Supplied entries
++++++
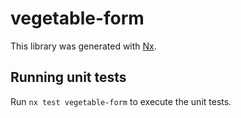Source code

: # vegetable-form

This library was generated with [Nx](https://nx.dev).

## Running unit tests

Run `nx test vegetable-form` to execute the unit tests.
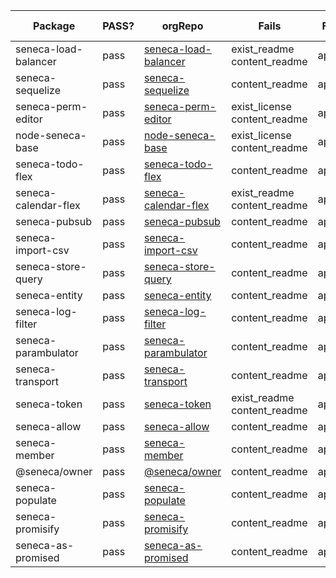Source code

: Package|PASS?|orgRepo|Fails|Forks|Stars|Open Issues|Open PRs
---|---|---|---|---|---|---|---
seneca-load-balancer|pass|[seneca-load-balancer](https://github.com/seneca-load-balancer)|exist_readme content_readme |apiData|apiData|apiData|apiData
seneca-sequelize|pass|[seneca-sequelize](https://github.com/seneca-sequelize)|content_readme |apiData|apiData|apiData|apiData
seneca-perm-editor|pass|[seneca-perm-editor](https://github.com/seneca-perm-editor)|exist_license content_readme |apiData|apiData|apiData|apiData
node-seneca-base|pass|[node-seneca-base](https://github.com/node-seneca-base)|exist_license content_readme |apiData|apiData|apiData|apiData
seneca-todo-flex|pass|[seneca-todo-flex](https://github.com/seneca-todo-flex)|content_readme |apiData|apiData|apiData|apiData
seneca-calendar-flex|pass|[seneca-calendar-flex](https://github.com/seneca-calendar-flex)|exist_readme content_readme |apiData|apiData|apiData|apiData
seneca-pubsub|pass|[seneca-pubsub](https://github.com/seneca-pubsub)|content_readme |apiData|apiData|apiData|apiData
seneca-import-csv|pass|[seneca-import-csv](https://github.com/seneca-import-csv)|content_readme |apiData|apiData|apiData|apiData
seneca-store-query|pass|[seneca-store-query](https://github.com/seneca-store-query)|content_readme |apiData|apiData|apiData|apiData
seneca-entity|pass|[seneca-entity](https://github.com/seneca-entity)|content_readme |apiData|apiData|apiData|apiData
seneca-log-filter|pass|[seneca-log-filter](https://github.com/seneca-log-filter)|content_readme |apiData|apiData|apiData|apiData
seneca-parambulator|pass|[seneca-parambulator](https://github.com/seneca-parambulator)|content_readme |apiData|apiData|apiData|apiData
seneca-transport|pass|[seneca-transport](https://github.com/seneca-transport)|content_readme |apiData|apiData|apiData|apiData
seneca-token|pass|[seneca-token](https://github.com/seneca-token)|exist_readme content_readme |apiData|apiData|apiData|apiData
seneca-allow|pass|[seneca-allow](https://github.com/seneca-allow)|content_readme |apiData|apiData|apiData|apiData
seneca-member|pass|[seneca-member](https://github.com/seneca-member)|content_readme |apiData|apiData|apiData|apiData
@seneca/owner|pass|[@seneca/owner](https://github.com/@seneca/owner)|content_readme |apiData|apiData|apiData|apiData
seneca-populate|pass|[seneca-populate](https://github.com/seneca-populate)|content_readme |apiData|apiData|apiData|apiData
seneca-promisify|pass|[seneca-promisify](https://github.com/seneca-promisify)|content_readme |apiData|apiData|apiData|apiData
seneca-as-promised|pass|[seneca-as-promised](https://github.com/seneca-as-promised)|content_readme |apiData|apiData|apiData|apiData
++++++
What is expected
None of the pictures should be copied, but every record above must be returned exactly.

Answer section
Source code

: # vegetable-form

This library was generated with [Nx](https://nx.dev).

## Running unit tests

Run `nx test vegetable-form` to execute the unit tests.
Source code

: Package|PASS?|orgRepo|Fails|Forks|Stars|Open Issues|Open PRs
---|---|---|---|---|---|---|---
seneca-load-balancer|pass|[seneca-load-balancer](https://github.com/seneca-load-balancer)|exist_readme content_readme |apiData|apiData|apiData|apiData
seneca-sequelize|pass|[seneca-sequelize](https://github.com/seneca-sequelize)|content_readme |apiData|apiData|apiData|apiData
seneca-perm-editor|pass|[seneca-perm-editor](https://github.com/seneca-perm-editor)|exist_license content_readme |apiData|apiData|apiData|apiData
node-seneca-base|pass|[node-seneca-base](https://github.com/node-seneca-base)|exist_license content_readme |apiData|apiData|apiData|apiData
seneca-todo-flex|pass|[seneca-todo-flex](https://github.com/seneca-todo-flex)|content_readme |apiData|apiData|apiData|apiData
seneca-calendar-flex|pass|[seneca-calendar-flex](https://github.com/seneca-calendar-flex)|exist_readme content_readme |apiData|apiData|apiData|apiData
seneca-pubsub|pass|[seneca-pubsub](https://github.com/seneca-pubsub)|content_readme |apiData|apiData|apiData|apiData
seneca-import-csv|pass|[seneca-import-csv](https://github.com/seneca-import-csv)|content_readme |apiData|apiData|apiData|apiData
seneca-store-query|pass|[seneca-store-query](https://github.com/seneca-store-query)|content_readme |apiData|apiData|apiData|apiData
seneca-entity|pass|[seneca-entity](https://github.com/seneca-entity)|content_readme |apiData|apiData|apiData|apiData
seneca-log-filter|pass|[seneca-log-filter](https://github.com/seneca-log-filter)|content_readme |apiData|apiData|apiData|apiData
seneca-parambulator|pass|[seneca-parambulator](https://github.com/seneca-parambulator)|content_readme |apiData|apiData|apiData|apiData
seneca-transport|pass|[seneca-transport](https://github.com/seneca-transport)|content_readme |apiData|apiData|apiData|apiData
seneca-token|pass|[seneca-token](https://github.com/seneca-token)|exist_readme content_readme |apiData|apiData|apiData|apiData
seneca-allow|pass|[seneca-allow](https://github.com/seneca-allow)|content_readme |apiData|apiData|apiData|apiData
seneca-member|pass|[seneca-member](https://github.com/seneca-member)|content_readme |apiData|apiData|apiData|apiData
@seneca/owner|pass|[@seneca/owner](https://github.com/@seneca/owner)|content_readme |apiData|apiData|apiData|apiData
seneca-populate|pass|[seneca-populate](https://github.com/seneca-populate)|content_readme |apiData|apiData|apiData|apiData
seneca-promisify|pass|[seneca-promisify](https://github.com/seneca-promisify)|content_readme |apiData|apiData|apiData|apiData
seneca-as-promised|pass|[seneca-as-promised](https://github.com/seneca-as-promised)|content_readme |apiData|apiData|apiData|apiData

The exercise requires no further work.